(Beginning of The records)
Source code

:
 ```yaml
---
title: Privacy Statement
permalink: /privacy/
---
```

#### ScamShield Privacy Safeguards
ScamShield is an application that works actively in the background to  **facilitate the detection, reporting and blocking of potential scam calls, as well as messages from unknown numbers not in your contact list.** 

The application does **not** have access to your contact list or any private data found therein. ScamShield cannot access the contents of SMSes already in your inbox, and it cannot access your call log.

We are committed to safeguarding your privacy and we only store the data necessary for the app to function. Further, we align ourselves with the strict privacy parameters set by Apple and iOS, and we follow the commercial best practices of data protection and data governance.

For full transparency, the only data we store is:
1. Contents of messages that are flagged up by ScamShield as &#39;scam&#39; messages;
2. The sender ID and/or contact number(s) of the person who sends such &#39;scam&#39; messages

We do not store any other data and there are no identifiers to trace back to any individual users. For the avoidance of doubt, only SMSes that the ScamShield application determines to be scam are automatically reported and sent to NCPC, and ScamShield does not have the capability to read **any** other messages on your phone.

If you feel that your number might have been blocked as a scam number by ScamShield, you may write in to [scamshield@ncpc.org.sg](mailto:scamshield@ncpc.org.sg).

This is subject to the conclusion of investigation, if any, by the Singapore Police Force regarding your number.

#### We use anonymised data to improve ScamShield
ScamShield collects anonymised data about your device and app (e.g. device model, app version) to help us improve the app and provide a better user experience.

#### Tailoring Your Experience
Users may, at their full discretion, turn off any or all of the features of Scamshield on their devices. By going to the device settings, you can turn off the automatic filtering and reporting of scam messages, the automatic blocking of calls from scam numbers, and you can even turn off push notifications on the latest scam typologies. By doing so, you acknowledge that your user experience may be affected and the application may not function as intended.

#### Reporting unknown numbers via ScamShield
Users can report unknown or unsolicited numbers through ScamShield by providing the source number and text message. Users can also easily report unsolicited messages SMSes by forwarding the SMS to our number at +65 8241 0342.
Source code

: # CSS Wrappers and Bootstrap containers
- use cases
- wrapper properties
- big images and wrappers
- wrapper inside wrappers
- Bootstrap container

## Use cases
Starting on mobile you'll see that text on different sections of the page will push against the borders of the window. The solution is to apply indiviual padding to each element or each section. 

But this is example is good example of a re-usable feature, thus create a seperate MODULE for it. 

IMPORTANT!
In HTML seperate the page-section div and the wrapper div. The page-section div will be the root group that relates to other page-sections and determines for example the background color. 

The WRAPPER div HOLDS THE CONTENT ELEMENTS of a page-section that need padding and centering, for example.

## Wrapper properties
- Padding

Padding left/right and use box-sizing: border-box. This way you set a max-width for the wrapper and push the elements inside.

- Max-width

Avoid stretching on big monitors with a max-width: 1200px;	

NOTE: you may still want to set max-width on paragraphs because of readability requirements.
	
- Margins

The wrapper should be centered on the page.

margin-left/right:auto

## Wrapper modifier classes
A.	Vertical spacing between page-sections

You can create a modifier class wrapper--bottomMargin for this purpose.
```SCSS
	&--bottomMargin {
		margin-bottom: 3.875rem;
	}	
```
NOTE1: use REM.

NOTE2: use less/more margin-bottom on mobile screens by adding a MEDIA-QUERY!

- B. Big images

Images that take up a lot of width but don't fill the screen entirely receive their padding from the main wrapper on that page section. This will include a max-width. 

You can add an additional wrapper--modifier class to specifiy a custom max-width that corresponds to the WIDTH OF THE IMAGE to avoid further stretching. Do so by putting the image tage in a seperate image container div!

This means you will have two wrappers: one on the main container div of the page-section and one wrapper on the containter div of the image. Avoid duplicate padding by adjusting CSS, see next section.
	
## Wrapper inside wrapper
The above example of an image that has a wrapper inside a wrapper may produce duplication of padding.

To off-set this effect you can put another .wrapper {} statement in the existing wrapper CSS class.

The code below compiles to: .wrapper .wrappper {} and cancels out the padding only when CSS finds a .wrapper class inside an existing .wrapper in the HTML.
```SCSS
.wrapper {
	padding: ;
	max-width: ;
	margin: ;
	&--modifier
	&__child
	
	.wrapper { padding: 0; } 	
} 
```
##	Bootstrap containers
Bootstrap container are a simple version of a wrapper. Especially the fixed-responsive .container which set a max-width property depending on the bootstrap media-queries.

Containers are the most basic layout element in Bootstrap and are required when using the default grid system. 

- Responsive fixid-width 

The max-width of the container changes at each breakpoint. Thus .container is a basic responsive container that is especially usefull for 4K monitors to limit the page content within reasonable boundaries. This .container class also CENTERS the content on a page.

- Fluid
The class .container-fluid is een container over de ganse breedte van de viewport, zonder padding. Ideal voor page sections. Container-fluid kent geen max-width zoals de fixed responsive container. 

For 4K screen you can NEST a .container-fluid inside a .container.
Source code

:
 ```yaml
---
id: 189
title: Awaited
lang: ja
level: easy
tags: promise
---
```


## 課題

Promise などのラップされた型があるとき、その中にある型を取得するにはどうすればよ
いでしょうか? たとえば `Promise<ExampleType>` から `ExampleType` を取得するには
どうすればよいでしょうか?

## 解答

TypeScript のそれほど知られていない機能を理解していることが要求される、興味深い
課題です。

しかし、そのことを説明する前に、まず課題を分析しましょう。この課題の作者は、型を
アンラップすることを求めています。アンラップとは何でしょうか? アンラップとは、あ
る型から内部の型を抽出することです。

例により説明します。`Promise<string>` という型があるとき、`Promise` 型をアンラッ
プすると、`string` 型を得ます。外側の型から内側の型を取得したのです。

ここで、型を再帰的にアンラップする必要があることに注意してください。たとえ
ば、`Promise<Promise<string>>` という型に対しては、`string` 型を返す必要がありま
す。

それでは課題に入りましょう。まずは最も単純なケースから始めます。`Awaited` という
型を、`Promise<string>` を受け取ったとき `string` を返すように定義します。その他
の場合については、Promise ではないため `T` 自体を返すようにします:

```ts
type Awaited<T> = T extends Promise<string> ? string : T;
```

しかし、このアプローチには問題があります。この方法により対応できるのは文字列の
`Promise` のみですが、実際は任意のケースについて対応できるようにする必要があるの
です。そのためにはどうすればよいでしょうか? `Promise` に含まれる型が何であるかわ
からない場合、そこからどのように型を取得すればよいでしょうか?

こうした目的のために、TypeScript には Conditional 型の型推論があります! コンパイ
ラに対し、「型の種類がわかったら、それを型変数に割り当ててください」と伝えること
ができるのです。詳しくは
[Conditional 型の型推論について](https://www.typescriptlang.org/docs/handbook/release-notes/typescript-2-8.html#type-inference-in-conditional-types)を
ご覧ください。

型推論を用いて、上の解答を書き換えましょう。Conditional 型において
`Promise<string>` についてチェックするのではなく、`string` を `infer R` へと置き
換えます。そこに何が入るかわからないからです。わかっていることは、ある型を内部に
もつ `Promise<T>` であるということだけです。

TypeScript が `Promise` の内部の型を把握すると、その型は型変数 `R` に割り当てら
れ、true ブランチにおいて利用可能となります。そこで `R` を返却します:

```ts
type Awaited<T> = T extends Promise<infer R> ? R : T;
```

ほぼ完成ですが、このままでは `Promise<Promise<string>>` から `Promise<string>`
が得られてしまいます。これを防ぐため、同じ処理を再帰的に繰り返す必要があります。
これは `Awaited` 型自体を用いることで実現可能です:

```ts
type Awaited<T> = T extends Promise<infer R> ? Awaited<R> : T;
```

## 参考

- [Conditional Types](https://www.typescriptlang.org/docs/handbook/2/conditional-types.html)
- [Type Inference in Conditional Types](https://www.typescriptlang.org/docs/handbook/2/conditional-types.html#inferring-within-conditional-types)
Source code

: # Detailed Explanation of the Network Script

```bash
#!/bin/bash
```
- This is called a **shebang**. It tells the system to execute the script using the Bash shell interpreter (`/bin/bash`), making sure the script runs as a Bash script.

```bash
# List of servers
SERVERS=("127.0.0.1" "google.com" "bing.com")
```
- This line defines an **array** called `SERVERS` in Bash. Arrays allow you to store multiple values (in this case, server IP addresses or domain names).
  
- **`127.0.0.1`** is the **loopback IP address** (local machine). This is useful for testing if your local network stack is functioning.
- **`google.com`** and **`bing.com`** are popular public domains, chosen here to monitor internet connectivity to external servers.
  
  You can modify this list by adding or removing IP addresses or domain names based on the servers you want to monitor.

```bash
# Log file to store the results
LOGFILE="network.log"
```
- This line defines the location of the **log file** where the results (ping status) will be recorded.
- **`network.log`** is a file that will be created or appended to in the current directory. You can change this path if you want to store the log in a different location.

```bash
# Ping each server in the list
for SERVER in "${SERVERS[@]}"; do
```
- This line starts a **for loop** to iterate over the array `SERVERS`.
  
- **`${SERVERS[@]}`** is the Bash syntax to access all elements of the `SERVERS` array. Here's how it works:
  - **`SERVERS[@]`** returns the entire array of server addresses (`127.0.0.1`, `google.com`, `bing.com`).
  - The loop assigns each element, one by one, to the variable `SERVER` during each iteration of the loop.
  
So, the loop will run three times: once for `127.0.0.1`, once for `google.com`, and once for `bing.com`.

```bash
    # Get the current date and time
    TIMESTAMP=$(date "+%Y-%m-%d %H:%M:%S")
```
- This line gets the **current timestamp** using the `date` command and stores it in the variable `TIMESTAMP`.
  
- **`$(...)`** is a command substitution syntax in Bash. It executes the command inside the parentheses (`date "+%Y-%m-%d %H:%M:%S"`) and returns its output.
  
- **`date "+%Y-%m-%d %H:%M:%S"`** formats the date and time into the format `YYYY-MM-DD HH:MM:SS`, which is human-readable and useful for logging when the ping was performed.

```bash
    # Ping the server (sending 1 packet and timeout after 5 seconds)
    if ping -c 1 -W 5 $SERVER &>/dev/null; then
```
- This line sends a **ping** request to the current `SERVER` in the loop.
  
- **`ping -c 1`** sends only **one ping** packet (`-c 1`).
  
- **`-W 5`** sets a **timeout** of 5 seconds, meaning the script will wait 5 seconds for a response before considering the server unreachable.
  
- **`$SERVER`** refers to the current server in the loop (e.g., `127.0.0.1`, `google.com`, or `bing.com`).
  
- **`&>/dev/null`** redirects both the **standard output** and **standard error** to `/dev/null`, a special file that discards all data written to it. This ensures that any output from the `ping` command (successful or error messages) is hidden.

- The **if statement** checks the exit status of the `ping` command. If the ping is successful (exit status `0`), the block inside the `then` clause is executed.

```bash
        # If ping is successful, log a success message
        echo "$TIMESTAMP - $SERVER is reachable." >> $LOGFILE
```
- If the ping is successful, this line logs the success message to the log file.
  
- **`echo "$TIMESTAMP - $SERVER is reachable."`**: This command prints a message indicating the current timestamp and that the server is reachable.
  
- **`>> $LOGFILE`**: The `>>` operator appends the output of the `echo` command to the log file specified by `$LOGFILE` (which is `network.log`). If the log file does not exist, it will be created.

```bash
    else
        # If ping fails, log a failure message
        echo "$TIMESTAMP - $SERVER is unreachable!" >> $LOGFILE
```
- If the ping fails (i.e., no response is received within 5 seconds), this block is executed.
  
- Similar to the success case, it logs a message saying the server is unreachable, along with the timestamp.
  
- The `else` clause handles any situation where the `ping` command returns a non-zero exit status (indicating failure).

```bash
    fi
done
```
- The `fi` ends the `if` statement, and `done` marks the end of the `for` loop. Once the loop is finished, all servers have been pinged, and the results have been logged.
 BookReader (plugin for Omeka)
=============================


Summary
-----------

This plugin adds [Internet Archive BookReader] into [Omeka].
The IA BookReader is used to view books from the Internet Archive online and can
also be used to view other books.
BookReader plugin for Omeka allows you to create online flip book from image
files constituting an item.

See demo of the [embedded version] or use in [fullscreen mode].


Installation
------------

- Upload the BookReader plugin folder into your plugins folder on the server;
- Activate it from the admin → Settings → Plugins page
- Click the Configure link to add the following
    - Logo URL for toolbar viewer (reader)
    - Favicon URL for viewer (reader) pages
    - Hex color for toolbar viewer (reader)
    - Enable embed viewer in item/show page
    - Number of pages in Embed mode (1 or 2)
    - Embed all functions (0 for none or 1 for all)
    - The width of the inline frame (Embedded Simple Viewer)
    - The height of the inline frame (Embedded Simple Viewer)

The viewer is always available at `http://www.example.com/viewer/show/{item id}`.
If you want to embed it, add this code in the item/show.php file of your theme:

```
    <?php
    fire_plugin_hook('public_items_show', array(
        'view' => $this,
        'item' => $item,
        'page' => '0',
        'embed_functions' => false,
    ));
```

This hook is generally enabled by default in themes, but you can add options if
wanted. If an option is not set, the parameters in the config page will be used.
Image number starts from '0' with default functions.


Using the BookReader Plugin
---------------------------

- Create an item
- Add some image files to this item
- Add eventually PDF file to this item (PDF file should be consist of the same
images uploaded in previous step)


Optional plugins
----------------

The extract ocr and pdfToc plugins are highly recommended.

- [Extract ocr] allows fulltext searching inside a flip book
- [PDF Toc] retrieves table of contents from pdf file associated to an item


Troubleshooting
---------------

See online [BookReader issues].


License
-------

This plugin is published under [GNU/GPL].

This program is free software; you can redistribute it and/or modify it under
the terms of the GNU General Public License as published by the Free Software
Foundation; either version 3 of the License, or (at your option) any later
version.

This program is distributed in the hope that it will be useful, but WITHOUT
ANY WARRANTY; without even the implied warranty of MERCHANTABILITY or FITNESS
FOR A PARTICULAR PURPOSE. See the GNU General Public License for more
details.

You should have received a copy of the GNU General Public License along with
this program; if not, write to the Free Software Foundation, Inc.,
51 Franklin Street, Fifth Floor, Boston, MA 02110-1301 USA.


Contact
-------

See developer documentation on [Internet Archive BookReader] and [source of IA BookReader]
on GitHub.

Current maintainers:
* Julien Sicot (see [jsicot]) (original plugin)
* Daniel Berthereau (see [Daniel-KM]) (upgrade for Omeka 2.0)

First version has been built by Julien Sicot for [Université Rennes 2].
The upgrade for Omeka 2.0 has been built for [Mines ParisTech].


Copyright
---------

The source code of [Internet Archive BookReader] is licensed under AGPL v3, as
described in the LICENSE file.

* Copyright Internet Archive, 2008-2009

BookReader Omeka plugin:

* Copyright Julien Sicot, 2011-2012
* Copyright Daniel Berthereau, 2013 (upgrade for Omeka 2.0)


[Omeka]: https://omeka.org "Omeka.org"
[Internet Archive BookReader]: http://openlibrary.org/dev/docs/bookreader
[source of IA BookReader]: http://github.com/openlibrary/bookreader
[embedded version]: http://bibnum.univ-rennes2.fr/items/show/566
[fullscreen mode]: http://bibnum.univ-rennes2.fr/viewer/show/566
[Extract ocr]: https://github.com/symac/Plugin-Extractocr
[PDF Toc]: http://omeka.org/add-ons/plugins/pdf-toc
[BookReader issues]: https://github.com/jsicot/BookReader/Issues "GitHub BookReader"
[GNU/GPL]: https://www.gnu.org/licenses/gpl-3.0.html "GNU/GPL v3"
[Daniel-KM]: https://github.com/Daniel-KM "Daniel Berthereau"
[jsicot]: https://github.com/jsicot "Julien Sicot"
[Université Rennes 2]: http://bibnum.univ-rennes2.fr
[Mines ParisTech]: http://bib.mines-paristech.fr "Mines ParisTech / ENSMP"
(End of The records)
» **About this exercise**: Filter the listing above for the string "received" and copy every matching line.

» **Answer area**:
- If the ping fails (i.e., no response is received within 5 seconds), this block is executed.
You should have received a copy of the GNU General Public License along with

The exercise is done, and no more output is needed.